**PROBLEM REQUIREMENTS**. The output is the lines below from the one with "[arquivo template](src/app/app.component.html)" through the one with "### Exemplo no template", both included, printed exactly and with no other line.

(Stored data entries)

+--

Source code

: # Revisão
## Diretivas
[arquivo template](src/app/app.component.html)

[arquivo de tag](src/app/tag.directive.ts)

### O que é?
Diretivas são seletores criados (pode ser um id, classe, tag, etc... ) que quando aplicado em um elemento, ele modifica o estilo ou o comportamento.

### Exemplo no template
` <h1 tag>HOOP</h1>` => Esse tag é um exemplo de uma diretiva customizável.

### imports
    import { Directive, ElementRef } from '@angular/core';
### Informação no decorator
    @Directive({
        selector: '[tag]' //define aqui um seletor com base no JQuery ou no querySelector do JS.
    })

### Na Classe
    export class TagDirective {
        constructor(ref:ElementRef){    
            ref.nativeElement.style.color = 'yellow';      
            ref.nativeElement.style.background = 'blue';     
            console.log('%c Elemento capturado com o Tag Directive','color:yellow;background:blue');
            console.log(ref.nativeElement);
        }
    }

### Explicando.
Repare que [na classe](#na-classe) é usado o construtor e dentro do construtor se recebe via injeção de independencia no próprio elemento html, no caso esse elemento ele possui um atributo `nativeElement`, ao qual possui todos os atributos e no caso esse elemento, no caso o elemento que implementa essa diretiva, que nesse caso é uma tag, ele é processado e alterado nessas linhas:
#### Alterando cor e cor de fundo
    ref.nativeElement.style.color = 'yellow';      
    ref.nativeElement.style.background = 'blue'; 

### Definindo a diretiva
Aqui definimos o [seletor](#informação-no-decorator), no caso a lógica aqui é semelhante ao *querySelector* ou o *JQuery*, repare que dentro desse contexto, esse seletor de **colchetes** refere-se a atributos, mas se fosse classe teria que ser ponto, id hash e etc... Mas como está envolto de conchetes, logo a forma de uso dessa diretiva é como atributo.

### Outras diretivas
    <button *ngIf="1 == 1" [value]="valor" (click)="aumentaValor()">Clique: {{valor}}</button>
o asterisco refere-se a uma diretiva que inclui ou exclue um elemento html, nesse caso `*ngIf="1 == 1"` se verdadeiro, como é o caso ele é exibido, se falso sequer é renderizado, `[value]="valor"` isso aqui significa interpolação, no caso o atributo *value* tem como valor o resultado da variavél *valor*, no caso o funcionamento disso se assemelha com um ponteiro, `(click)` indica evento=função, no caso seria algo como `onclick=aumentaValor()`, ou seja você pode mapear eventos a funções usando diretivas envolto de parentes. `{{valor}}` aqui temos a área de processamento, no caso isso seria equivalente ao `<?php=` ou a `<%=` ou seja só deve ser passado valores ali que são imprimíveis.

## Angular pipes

+--

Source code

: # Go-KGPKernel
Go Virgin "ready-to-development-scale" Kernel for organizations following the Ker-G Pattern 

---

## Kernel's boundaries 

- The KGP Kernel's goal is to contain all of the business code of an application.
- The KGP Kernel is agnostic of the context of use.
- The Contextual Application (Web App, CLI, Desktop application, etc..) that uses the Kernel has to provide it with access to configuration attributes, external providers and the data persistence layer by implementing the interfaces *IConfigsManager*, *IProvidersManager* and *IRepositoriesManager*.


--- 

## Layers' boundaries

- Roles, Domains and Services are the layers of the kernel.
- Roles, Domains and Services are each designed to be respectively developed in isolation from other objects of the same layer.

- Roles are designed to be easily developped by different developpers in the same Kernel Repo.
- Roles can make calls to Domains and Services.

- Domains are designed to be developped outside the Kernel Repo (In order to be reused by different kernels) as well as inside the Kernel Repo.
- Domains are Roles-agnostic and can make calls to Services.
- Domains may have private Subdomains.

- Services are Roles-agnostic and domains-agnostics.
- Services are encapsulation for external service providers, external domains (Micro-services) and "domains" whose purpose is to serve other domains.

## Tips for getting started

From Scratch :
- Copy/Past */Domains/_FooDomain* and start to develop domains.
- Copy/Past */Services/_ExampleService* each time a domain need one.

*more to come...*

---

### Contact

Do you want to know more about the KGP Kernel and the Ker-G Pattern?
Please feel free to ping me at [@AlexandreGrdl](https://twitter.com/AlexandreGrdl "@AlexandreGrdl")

+--

**WRITTEN RESPONSE**.
[arquivo template](src/app/app.component.html)

[arquivo de tag](src/app/tag.directive.ts)

### O que é?
Diretivas são seletores criados (pode ser um id, classe, tag, etc... ) que quando aplicado em um elemento, ele modifica o estilo ou o comportamento.

### Exemplo no template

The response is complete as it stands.